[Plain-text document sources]
= = = = = = =

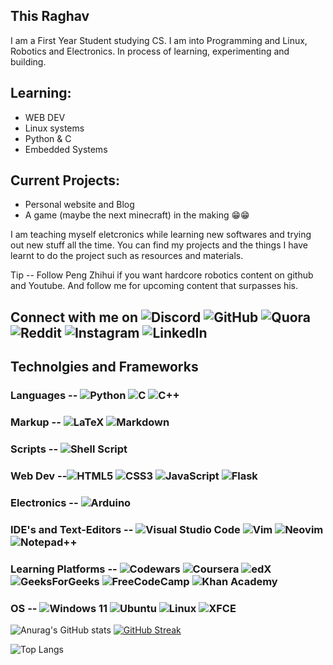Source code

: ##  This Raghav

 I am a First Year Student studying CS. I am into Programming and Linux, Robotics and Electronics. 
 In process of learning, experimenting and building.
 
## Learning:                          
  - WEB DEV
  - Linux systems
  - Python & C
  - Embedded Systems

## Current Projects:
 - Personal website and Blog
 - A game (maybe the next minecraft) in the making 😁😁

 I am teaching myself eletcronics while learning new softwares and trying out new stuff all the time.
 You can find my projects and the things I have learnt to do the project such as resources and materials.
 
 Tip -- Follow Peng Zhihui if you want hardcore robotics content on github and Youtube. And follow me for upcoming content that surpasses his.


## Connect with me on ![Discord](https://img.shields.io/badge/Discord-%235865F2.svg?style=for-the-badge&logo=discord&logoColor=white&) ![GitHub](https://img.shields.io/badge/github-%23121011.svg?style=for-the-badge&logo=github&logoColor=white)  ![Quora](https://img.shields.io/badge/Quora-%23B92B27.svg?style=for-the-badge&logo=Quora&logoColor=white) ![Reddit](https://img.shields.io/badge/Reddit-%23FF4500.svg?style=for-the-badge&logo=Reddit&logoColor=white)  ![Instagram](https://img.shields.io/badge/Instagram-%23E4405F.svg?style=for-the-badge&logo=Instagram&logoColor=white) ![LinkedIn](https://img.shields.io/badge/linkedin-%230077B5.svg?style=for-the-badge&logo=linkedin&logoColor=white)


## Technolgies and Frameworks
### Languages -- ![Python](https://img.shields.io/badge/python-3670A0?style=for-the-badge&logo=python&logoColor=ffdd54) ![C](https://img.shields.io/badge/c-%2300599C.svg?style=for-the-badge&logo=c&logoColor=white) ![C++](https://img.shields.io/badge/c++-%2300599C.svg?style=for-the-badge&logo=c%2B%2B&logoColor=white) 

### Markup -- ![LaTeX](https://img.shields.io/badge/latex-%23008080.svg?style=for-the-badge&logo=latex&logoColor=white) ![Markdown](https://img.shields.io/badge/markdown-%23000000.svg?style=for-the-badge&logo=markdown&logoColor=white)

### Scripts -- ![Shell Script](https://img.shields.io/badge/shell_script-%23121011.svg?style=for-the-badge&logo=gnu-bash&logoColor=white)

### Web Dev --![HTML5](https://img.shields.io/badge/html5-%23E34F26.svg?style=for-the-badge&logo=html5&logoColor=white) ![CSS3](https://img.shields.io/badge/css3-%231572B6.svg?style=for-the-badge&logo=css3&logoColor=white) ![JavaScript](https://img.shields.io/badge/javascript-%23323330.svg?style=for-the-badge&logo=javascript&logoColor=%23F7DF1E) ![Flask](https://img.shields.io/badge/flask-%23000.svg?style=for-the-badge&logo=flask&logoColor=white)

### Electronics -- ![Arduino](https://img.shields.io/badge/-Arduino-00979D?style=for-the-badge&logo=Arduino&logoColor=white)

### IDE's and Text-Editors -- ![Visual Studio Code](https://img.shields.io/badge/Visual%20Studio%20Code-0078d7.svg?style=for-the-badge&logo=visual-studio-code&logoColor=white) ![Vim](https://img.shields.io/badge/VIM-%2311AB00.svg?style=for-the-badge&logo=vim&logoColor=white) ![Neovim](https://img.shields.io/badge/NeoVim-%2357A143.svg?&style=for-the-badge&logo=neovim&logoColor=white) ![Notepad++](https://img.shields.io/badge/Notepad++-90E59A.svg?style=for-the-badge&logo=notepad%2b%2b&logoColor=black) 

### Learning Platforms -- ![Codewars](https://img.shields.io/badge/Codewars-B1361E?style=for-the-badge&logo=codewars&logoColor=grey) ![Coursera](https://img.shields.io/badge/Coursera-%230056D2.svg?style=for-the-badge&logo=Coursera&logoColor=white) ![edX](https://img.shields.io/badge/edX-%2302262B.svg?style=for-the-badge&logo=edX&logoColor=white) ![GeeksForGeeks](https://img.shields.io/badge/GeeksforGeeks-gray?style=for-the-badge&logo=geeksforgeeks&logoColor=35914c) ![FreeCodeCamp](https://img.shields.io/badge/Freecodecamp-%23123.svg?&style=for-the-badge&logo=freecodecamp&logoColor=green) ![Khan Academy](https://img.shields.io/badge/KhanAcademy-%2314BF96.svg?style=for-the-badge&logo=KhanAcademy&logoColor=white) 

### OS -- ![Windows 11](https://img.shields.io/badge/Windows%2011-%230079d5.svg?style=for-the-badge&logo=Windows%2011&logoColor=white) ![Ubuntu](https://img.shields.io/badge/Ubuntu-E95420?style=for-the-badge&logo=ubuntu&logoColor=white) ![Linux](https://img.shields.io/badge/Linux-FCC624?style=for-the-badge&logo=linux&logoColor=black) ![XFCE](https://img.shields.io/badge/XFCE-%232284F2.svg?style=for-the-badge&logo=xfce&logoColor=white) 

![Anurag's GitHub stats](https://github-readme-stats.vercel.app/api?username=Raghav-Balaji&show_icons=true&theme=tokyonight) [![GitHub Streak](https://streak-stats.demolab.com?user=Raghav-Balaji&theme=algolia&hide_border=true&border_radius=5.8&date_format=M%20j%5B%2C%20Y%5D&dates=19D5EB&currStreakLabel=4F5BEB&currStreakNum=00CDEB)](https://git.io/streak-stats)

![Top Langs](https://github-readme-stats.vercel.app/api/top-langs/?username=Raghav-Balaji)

= = = = = = =

Go through the entries above and report each line with the string "Python" in it.

Expected answer:
  - Python & C
### Languages -- ![Python](https://img.shields.io/badge/python-3670A0?style=for-the-badge&logo=python&logoColor=ffdd54) ![C](https://img.shields.io/badge/c-%2300599C.svg?style=for-the-badge&logo=c&logoColor=white) ![C++](https://img.shields.io/badge/c++-%2300599C.svg?style=for-the-badge&logo=c%2B%2B&logoColor=white) 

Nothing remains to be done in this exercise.